Are you a “real marketer”?

Chris Brogan shines bright and demonstrates why I really wanted him on The Conversation Group advisory board as much as Doc Searls and David Weinberger in this post “I am a marketer“. I try to avoid the word marketing like the plague – because of bad marketers – or more accurately, I should say badly intentioned marketers, which is the key reason the profession has been besieged for the last several years in some parts of society.

It’s time to talk once again about what I still think of as “real marketing”. For me this means the process of matching a product/service with the people who will get the most benefit/satisfaction/enjoyment from it. This is about serving the market’s interest by being a matchmaker of value between people and companies – caring about both, but more importantly caring about your own integrity.

Unfortunately, marketing has become more closely linked to selling, where oftentimes the systems and expectations of management are about producing quarter over quarter increases in numbers, without concern for the state of the product, its usability or its appropriateness for a particular use. This is where integrity breaks down and an individual’s self-esteem becomes linked to ‘hitting the numbers’ regardless of whether or not that is the right thing for the company or the people buying the product. This can also result in companies selling their product to the wrong people, creating an unnecessary negative impression in the market among people who might otherwise find value in it.

The bottomline is some marketers create a bad name for the rest of us because they are selling without concern for the buyer. Of course, everyone has some self interest, which is not in and of itself bad – it is when the interest is more focused on money than integrity where things go bad.

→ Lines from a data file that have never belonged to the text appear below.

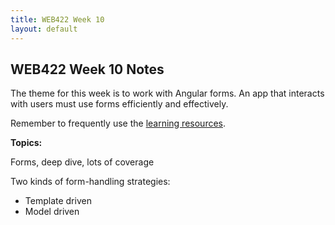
 ```yaml
---
title: WEB422 Week 10
layout: default
---
```


## WEB422 Week 10 Notes

The theme for this week is to work with Angular forms. An app that interacts with users must use forms efficiently and effectively.

Remember to frequently use the [learning resources](/web422/resources).

**Topics:**

Forms, deep dive, lots of coverage

Two kinds of form-handling strategies:  
* Template driven
* Model driven

<br>
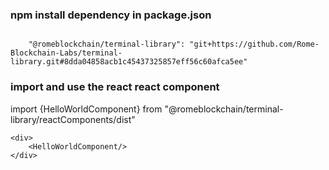 ### npm install dependency in package.json

```

    "@romeblockchain/terminal-library": "git+https://github.com/Rome-Blockchain-Labs/terminal-library.git#8dda04858acb1c45437325857eff56c60afca5ee"
```

### import and use the react react component

import {HelloWorldComponent} from "@romeblockchain/terminal-library/reactComponents/dist"

```
<div>
    <HelloWorldComponent/>
</div>
```
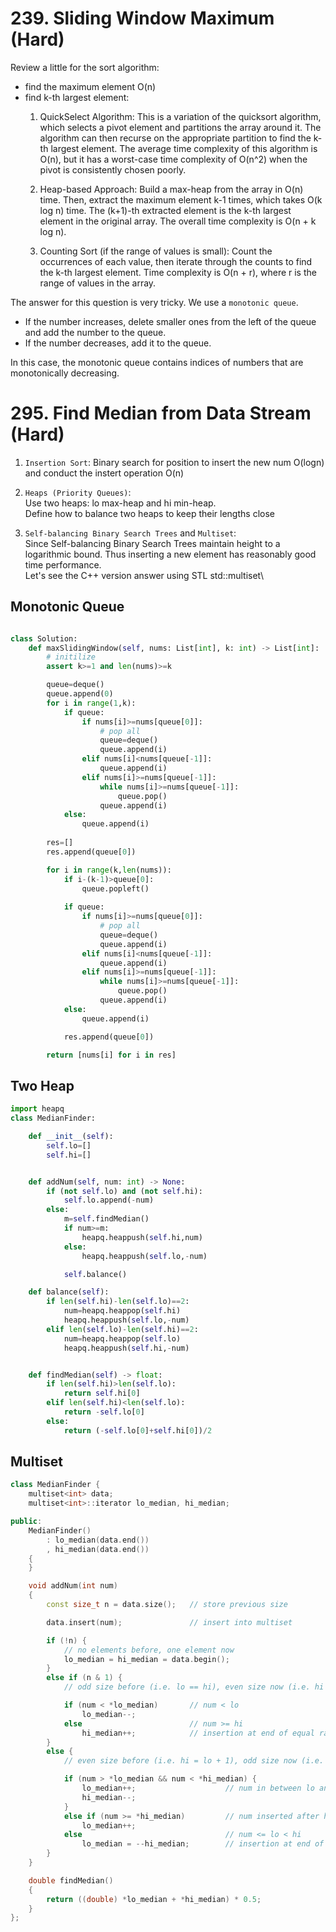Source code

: # 239. Sliding Window Maximum (Hard)

Review a little for the sort algorithm:
- find the maximum element O(n)
- find k-th largest element:
  1. QuickSelect Algorithm: This is a variation of the quicksort algorithm, which selects a pivot element and partitions the array around it. The algorithm can then recurse on the appropriate partition to find the k-th largest element. The average time complexity of this algorithm is O(n), but it has a worst-case time complexity of O(n^2) when the pivot is consistently chosen poorly.
  
  2. Heap-based Approach: Build a max-heap from the array in O(n) time. Then, extract the maximum element k-1 times, which takes O(k log n) time. The (k+1)-th extracted element is the k-th largest element in the original array. The overall time complexity is O(n + k log n).
  
  3. Counting Sort (if the range of values is small): Count the occurrences of each value, then iterate through the counts to find the k-th largest element. Time complexity is O(n + r), where r is the range of values in the array.
  
The answer for this question is very tricky. We use a `monotonic queue`.

- If the number increases, delete smaller ones from the left of the queue and add the number to the queue.
- If the number decreases, add it to the queue.

In this case, the monotonic queue contains indices of numbers that are monotonically decreasing.


# 295. Find Median from Data Stream (Hard)

1. `Insertion Sort`:
Binary search for position to insert the new num O(logn) and conduct the instert operation O(n)

2. `Heaps (Priority Queues)`:\
Use two heaps: lo max-heap and hi min-heap.\
Define how to balance two heaps to keep their lengths close

3. `Self-balancing Binary Search Trees` and `Multiset`:\
Since Self-balancing Binary Search Trees maintain height to a logarithmic bound. Thus inserting a new element has reasonably good time performance. \
Let's see the C++ version answer using STL std::multiset\



## Monotonic Queue
```python

class Solution:
    def maxSlidingWindow(self, nums: List[int], k: int) -> List[int]:
        # initilize
        assert k>=1 and len(nums)>=k

        queue=deque()
        queue.append(0)
        for i in range(1,k):
            if queue:
                if nums[i]>=nums[queue[0]]:
                    # pop all
                    queue=deque()
                    queue.append(i)
                elif nums[i]<nums[queue[-1]]:
                    queue.append(i)
                elif nums[i]>=nums[queue[-1]]:
                    while nums[i]>=nums[queue[-1]]:
                        queue.pop()
                    queue.append(i)
            else:
                queue.append(i)
        
        res=[]
        res.append(queue[0])

        for i in range(k,len(nums)):
            if i-(k-1)>queue[0]:
                queue.popleft()
            
            if queue:
                if nums[i]>=nums[queue[0]]:
                    # pop all
                    queue=deque()
                    queue.append(i)
                elif nums[i]<nums[queue[-1]]:
                    queue.append(i)
                elif nums[i]>=nums[queue[-1]]:
                    while nums[i]>=nums[queue[-1]]:
                        queue.pop()
                    queue.append(i)
            else:
                queue.append(i)

            res.append(queue[0])

        return [nums[i] for i in res]

```

## Two Heap
```python
import heapq
class MedianFinder:

    def __init__(self):
        self.lo=[]
        self.hi=[]


    def addNum(self, num: int) -> None:
        if (not self.lo) and (not self.hi):
            self.lo.append(-num)
        else:
            m=self.findMedian()
            if num>=m:
                heapq.heappush(self.hi,num)
            else:
                heapq.heappush(self.lo,-num)

            self.balance()

    def balance(self):
        if len(self.hi)-len(self.lo)==2:
            num=heapq.heappop(self.hi)
            heapq.heappush(self.lo,-num)
        elif len(self.lo)-len(self.hi)==2:
            num=heapq.heappop(self.lo)
            heapq.heappush(self.hi,-num)


    def findMedian(self) -> float:
        if len(self.hi)>len(self.lo):
            return self.hi[0]
        elif len(self.hi)<len(self.lo):
            return -self.lo[0]
        else:
            return (-self.lo[0]+self.hi[0])/2

```
## Multiset
```c++
class MedianFinder {
    multiset<int> data;
    multiset<int>::iterator lo_median, hi_median;

public:
    MedianFinder()
        : lo_median(data.end())
        , hi_median(data.end())
    {
    }

    void addNum(int num)
    {
        const size_t n = data.size();   // store previous size

        data.insert(num);               // insert into multiset

        if (!n) {
            // no elements before, one element now
            lo_median = hi_median = data.begin();
        }
        else if (n & 1) {
            // odd size before (i.e. lo == hi), even size now (i.e. hi = lo + 1)

            if (num < *lo_median)       // num < lo
                lo_median--;
            else                        // num >= hi
                hi_median++;            // insertion at end of equal range
        }
        else {
            // even size before (i.e. hi = lo + 1), odd size now (i.e. lo == hi)

            if (num > *lo_median && num < *hi_median) {
                lo_median++;                    // num in between lo and hi
                hi_median--;
            }
            else if (num >= *hi_median)         // num inserted after hi
                lo_median++;
            else                                // num <= lo < hi
                lo_median = --hi_median;        // insertion at end of equal range spoils lo
        }
    }

    double findMedian()
    {
        return ((double) *lo_median + *hi_median) * 0.5;
    }
};
```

Chris also brings up the often talked about issue of transparency, which is still overused and misunderstood, but is getting more directly at the root of the bad marketer problem. According to Merriam Webster, being transparent means “free from pretense or deceit” – in short, it means being honest. As I have been saying a lot lately, “say what you mean and do what you say” – this is what leads to trust – being honest and continuing to demonstrate that honesty through your actions. Too many people misunderstand transparency to mean a completely open kimono, a view on everything going on – which is not feasible or completely appropriate. What it really means is don’t lie and make clear your intentions.

From my perspective, the bottom line here is a matter of intentions and authenticity. What are you trying to do and are you being true to yourself?

Chris speaks very eloquently to these ideals in action and lays out a great path for all marketers, but it is your point of origin where it all starts.

Are you working for a company you believe in? Are you working in a market you care about? Are you able to be human or must you uphold a fake ideal?

If you can answer these questions truthfully and affirmatively, you are a real marketer. I can proudly say that I am a real marketer, don’t you want to be a real marketer too?